Com a aprovação, o projeto de lei agora segue para sanção presidencial, que deve ocorrer dentro de no máximo 15 dias. Se sancionado sem vetos, o PL terá grande impacto nos mais diversos contratos empresariais e civis, levados a discussão judicial no país, pois poderá restringir a liberdade das partes contratuais de elegerem um foro neutro, ou que entendam mais eficiente, para solução de suas disputas.
A eleição de foro é autorizada pelo Código de Processo Civil, sendo considerada um negócio processual decorrente da autonomia de vontade das partes – manifestação do direito de liberdade concedido pela Constituição de 1988 – desde que respeitadas regras de competência absoluta, ou seja, sobre as quais não cabem disposição particular em contrário. É um direito concedido às partes contratantes para que possam escolher onde irão discutir, judicialmente, eventuais problemas decorrentes daquele contrato celebrado.
Caso aprovado pela Presidência da República, o PL vai alterar o caput do artigo 63, do Código de Processo Civil, para limitar as possibilidades de escolha para os foros nacionais de domicílio ou residência de uma das partes ou do local da obrigação, salvo quando a escolha for benéfica ao consumidor. O texto ainda propõe adicionar o parágrafo 5º ao artigo 63, do Código de Processo Civil para que o ajuizamento de ação, em juízo distinto daquele autorizado pela lei, seja considerado uma prática abusiva, autorizando o declínio de competência de ofício pelos magistrados.
Congestionamentos processuais
A justificativa do projeto de lei é de que a eleição de foro pelas partes geralmente recai sobre tribunais que têm “melhor desempenho”, mesmo que não tenham proximidade com o conflito. Essa prática supostamente estaria gerando “congestionamentos processuais”.
Afirma-se também que o exercício da autonomia privada encontraria limites no interesse público de planejamento do Judiciário de acordo com o contingente populacional local, e que “a escolha aleatória e injustificada de foro pode resultar em prejuízo à sociedade” em determinadas localidades, por sobrecarregar “tribunais que não guardam qualquer pertinência com o caso em deslinde”. O senador Carlos Eduardo Torres Gomes (PL-TO), em seu relatório ao Senado, ainda afirmou que a alteração visa combater o “fórum shopping”, ou seja, a escolha de um foro judicial que possa ser percebido como mais favorável à parte.
Reações
O projeto sofreu duras críticas em seu mérito e em razão da urgência dada a tramitação do debate, dado o possível impacto nos contratos empresariais país afora. O Instituto Brasileiro de Direito Processual (IBDP) chegou a apresentar manifestação contrária a alteração legislativa. Dentre diversos pontos desfavoráveis ao PL, o instituto expôs que a eleição de foro é uma convenção muito antiga, com base na autonomia das partes, consolidada na prática e disseminada em todo o mundo, podendo vir a sofrer limitação abrupta e com impacto imediato em diversas relações nacionais e internacionais. Além do mais, a legislação brasileira já contaria com a possibilidade de aplicação de medidas processuais para evitar que o instituto do foro convencional tenha sua finalidade desviada.

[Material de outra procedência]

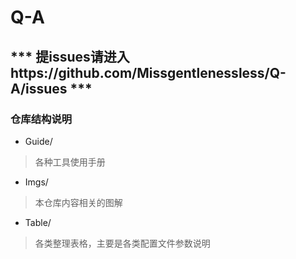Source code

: # Q-A

## *** 提issues请进入https://github.com/Missgentlenessless/Q-A/issues ***

### 仓库结构说明

* Guide/
> 各种工具使用手册

* Imgs/
> 本仓库内容相关的图解

* Table/
> 各类整理表格，主要是各类配置文件参数说明
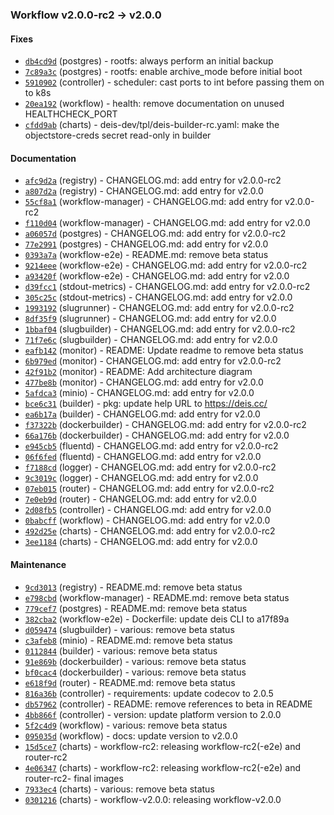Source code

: ### Workflow v2.0.0-rc2 -> v2.0.0

#### Fixes

- [`db4cd9d`](https://github.com/deiscc/postgres/commit/db4cd9db4df12489ab0d9ff27094322e889ed871) (postgres) - rootfs: always perform an initial backup
- [`7c89a3c`](https://github.com/deiscc/postgres/commit/7c89a3c290e845fe909faad835b8410ce8bbe6b9) (postgres) - rootfs: enable archive_mode before initial boot
- [`5910902`](https://github.com/deiscc/controller/commit/591090224719c47b209a1e1e74c1168f16248b92) (controller) - scheduler: cast ports to int before passing them on to k8s
- [`20ea192`](https://github.com/deiscc/workflow/commit/20ea192cf9537217d010ff1dc5e3f2807d32bce4) (workflow) - health: remove documentation on unused HEALTHCHECK_PORT
- [`cfdd9ab`](https://github.com/deiscc/charts/commit/cfdd9ab996a49ca119d954d81fc4569bd52ff89c) (charts) - deis-dev/tpl/deis-builder-rc.yaml: make the objectstore-creds secret read-only in builder



#### Documentation

- [`afc9d2a`](https://github.com/deiscc/registry/commit/afc9d2a54a1248aef380de5b99ce8fd2ce0b0ad8) (registry) - CHANGELOG.md: add entry for v2.0.0-rc2
- [`a807d2a`](https://github.com/deiscc/registry/commit/a807d2a79388944e6a599238ea3d5c0eb09a44ac) (registry) - CHANGELOG.md: add entry for v2.0.0
- [`55cf8a1`](https://github.com/deiscc/workflow-manager/commit/55cf8a198761e5b6f6710f95a8058a3fe378c261) (workflow-manager) - CHANGELOG.md: add entry for v2.0.0-rc2
- [`f110d04`](https://github.com/deiscc/workflow-manager/commit/f110d0455e3203986f3c5151896f73014d93761f) (workflow-manager) - CHANGELOG.md: add entry for v2.0.0
- [`a06057d`](https://github.com/deiscc/postgres/commit/a06057df0589f611f30089f0f6ddceec8013416e) (postgres) - CHANGELOG.md: add entry for v2.0.0-rc2
- [`77e2991`](https://github.com/deiscc/postgres/commit/77e2991bdac5d7f0fcca9cbcd201a1b5f27c64aa) (postgres) - CHANGELOG.md: add entry for v2.0.0
- [`0393a7a`](https://github.com/deiscc/workflow-e2e/commit/0393a7af5760d1e62fb14be0eb55e0ce2450ea32) (workflow-e2e) - README.md: remove beta status
- [`9214eee`](https://github.com/deiscc/workflow-e2e/commit/9214eeeb1434c0d5e30a656cb1ca86a21f06828e) (workflow-e2e) - CHANGELOG.md: add entry for v2.0.0-rc2
- [`a93420f`](https://github.com/deiscc/workflow-e2e/commit/a93420fd7a3224d69bf396360eeb2a6abb765798) (workflow-e2e) - CHANGELOG.md: add entry for v2.0.0
- [`d39fcc1`](https://github.com/deiscc/stdout-metrics/commit/d39fcc1a3d73f1b2d4b7d0382caec4b0513a4fcf) (stdout-metrics) - CHANGELOG.md: add entry for v2.0.0-rc2
- [`305c25c`](https://github.com/deiscc/stdout-metrics/commit/305c25c0a508c5872463a37be966c62744925cab) (stdout-metrics) - CHANGELOG.md: add entry for v2.0.0
- [`1993192`](https://github.com/deiscc/slugrunner/commit/199319218532498bd0ece7afe7454075552f2bbe) (slugrunner) - CHANGELOG.md: add entry for v2.0.0-rc2
- [`8df35f9`](https://github.com/deiscc/slugrunner/commit/8df35f979fdd6ce48202a64312e480df5818db5f) (slugrunner) - CHANGELOG.md: add entry for v2.0.0
- [`1bbaf04`](https://github.com/deiscc/slugbuilder/commit/1bbaf04c1dbee3dab0881e1816d9dd4c8804616a) (slugbuilder) - CHANGELOG.md: add entry for v2.0.0-rc2
- [`71f7e6c`](https://github.com/deiscc/slugbuilder/commit/71f7e6c62886922a31243fd4eb76f8a41adca170) (slugbuilder) - CHANGELOG.md: add entry for v2.0.0
- [`eafb142`](https://github.com/deiscc/monitor/commit/eafb142499205c4eb986bbee4047365db93e9c54) (monitor) - README: Update readme to remove beta status
- [`6b979ed`](https://github.com/deiscc/monitor/commit/6b979edffdd4a8a23aab730817a8025c637b3d2b) (monitor) - CHANGELOG.md: add entry for v2.0.0-rc2
- [`42f91b2`](https://github.com/deiscc/monitor/commit/42f91b22465f9851fc089a4118219805c5bb60e5) (monitor) - README: Add architecture diagram
- [`477be8b`](https://github.com/deiscc/monitor/commit/477be8b2090770a956ab434866054022da89d3a9) (monitor) - CHANGELOG.md: add entry for v2.0.0
- [`5afdca3`](https://github.com/deiscc/minio/commit/5afdca35f1dc77e8e55501f40db630b335fa0a05) (minio) - CHANGELOG.md: add entry for v2.0.0
- [`bce6c31`](https://github.com/deiscc/builder/commit/bce6c31e3905205a4ea5bfce57f9a3130a0e0a22) (builder) - pkg: update help URL to https://deis.cc/
- [`ea6b17a`](https://github.com/deiscc/builder/commit/ea6b17a5c635b87874f7433a998c431c1058eeaa) (builder) - CHANGELOG.md: add entry for v2.0.0
- [`f37322b`](https://github.com/deiscc/dockerbuilder/commit/f37322b0bffd7c10fa3e66ebdc33e874e633b265) (dockerbuilder) - CHANGELOG.md: add entry for v2.0.0-rc2
- [`66a176b`](https://github.com/deiscc/dockerbuilder/commit/66a176bbecc8e62c0f3948198d9e6868b1160f22) (dockerbuilder) - CHANGELOG.md: add entry for v2.0.0
- [`e945cb5`](https://github.com/deiscc/fluentd/commit/e945cb57f79fab482c5b835599af2bcc9da3cb51) (fluentd) - CHANGELOG.md: add entry for v2.0.0-rc2
- [`06f6fed`](https://github.com/deiscc/fluentd/commit/06f6fedf6320c08214b97cba26898ef2bf9230cd) (fluentd) - CHANGELOG.md: add entry for v2.0.0
- [`f7188cd`](https://github.com/deiscc/logger/commit/f7188cd9de9a728a43ecff175bc5f33767051860) (logger) - CHANGELOG.md: add entry for v2.0.0-rc2
- [`9c3019c`](https://github.com/deiscc/logger/commit/9c3019ce68e597f708819189ba706433dd23d67c) (logger) - CHANGELOG.md: add entry for v2.0.0
- [`07eb015`](https://github.com/deiscc/router/commit/07eb015f6296ae5353d348a48b8ae1dccff648dc) (router) - CHANGELOG.md: add entry for v2.0.0-rc2
- [`7e0eb9d`](https://github.com/deiscc/router/commit/7e0eb9dafb17ea02aaecaf170d74c63c6a4209f4) (router) - CHANGELOG.md: add entry for v2.0.0
- [`2d08fb5`](https://github.com/deiscc/controller/commit/2d08fb5cce7990e9d432ec8934f3d77ff12d4b94) (controller) - CHANGELOG.md: add entry for v2.0.0
- [`0babcff`](https://github.com/deiscc/workflow/commit/0babcff98dd1b1a9a0263b943656ea94e0df3cc4) (workflow) - CHANGELOG.md: add entry for v2.0.0
- [`492d25e`](https://github.com/deiscc/charts/commit/492d25ed32026db10a18fb750bd54f978c904163) (charts) - CHANGELOG.md: add entry for v2.0.0-rc2
- [`3ee1184`](https://github.com/deiscc/charts/commit/3ee1184621a1bd20c78ac132eca41ce8f6a403e4) (charts) - CHANGELOG.md: add entry for v2.0.0



#### Maintenance

- [`9cd3013`](https://github.com/deiscc/registry/commit/9cd3013ba05160ffda907217febcb3e351a5e57f) (registry) - README.md: remove beta status
- [`e798cbd`](https://github.com/deiscc/workflow-manager/commit/e798cbd9c74487caec9a83740bf72441266db6d8) (workflow-manager) - README.md: remove beta status
- [`779cef7`](https://github.com/deiscc/postgres/commit/779cef742e4e92d09a18eaad5803640a39506e8f) (postgres) - README.md: remove beta status
- [`382cba2`](https://github.com/deiscc/workflow-e2e/commit/382cba2c9b7409dde474535ab1f3260bd9bd757e) (workflow-e2e) - Dockerfile: update deis CLI to a17f89a
- [`d059474`](https://github.com/deiscc/slugbuilder/commit/d0594746ff7f8ff7fac27386b5c5b197ff430e09) (slugbuilder) - various: remove beta status
- [`c3afeb8`](https://github.com/deiscc/minio/commit/c3afeb8d507bc8cef82cac6b2816d443983465fd) (minio) - README.md: remove beta status
- [`0112844`](https://github.com/deiscc/builder/commit/0112844215e61efdc5ddd249ebef01d446d447d4) (builder) - various: remove beta status
- [`91e869b`](https://github.com/deiscc/dockerbuilder/commit/91e869bedcb382d0c7514f279e7c850e673c00a4) (dockerbuilder) - various: remove beta status
- [`bf0cac4`](https://github.com/deiscc/dockerbuilder/commit/bf0cac43af800d8f66677084ff1a2589cf644485) (dockerbuilder) - various: remove beta status
- [`e618f9d`](https://github.com/deiscc/router/commit/e618f9d292a34871cd7d614f0789b5a051605ae8) (router) - README.md: remove beta status
- [`816a36b`](https://github.com/deiscc/controller/commit/816a36b00650859de24f436f4552c0868a8a2c21) (controller) - requirements: update codecov to 2.0.5
- [`db57962`](https://github.com/deiscc/controller/commit/db57962df9f2cf36792a5570b368164a86d9ed6b) (controller) - README: remove references to beta in README
- [`4bb866f`](https://github.com/deiscc/controller/commit/4bb866f9673c3bcdc4aa07b3bf9009bef4df4385) (controller) - version: update platform version to 2.0.0
- [`5f2c4d9`](https://github.com/deiscc/workflow/commit/5f2c4d9c23aff05fa5f507404e78d467866b27e2) (workflow) - various: remove beta status
- [`095035d`](https://github.com/deiscc/workflow/commit/095035daa47dcf8b2b4e0f600c27e52edc11eaef) (workflow) - docs: update version to v2.0.0
- [`15d5ce7`](https://github.com/deiscc/charts/commit/15d5ce7e19597fc80ec9f315ebb87a83790ab9fe) (charts) - workflow-rc2: releasing workflow-rc2(-e2e) and router-rc2
- [`4e06347`](https://github.com/deiscc/charts/commit/4e0634712ad6293c1426c74c9ddf92916cbc1498) (charts) - workflow-rc2: releasing workflow-rc2(-e2e) and router-rc2- final images
- [`7933ec4`](https://github.com/deiscc/charts/commit/7933ec4e5b741077513c7d9b2813018fd155d74e) (charts) - various: remove beta status
- [`0301216`](https://github.com/deiscc/charts/commit/030121653f31982b161822b2cf212c5d89026fc7) (charts) - workflow-v2.0.0: releasing workflow-v2.0.0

Outro ponto importante, objeto de crítica, consiste no fato de que não há clareza técnica ao se definir a “prática abusiva” e as suas consequências. O texto pode abrir margem interpretativa para que a eleição do foro seja compreendida como abuso de direito, possibilitando a imposição de multas a partes e advogados, o que certamente levará a maiores discussões perante o Judiciário.
A norma proposta teria eficácia imediata após a publicação da lei, aplicando-se a todas as ações ajuizadas e com fixação de competência com base em eleição de foro. Pelo texto do PL, não estaria afetada a eleição de foro em contratos internacionais e na execução de títulos extrajudiciais. A extensão dos impactos da alteração ainda é incerta, mas certamente, caso sancionada, ensejará possíveis discussões judiciais e maior atenção às comuns cláusulas contratuais redigidas acerca da eleição de foro.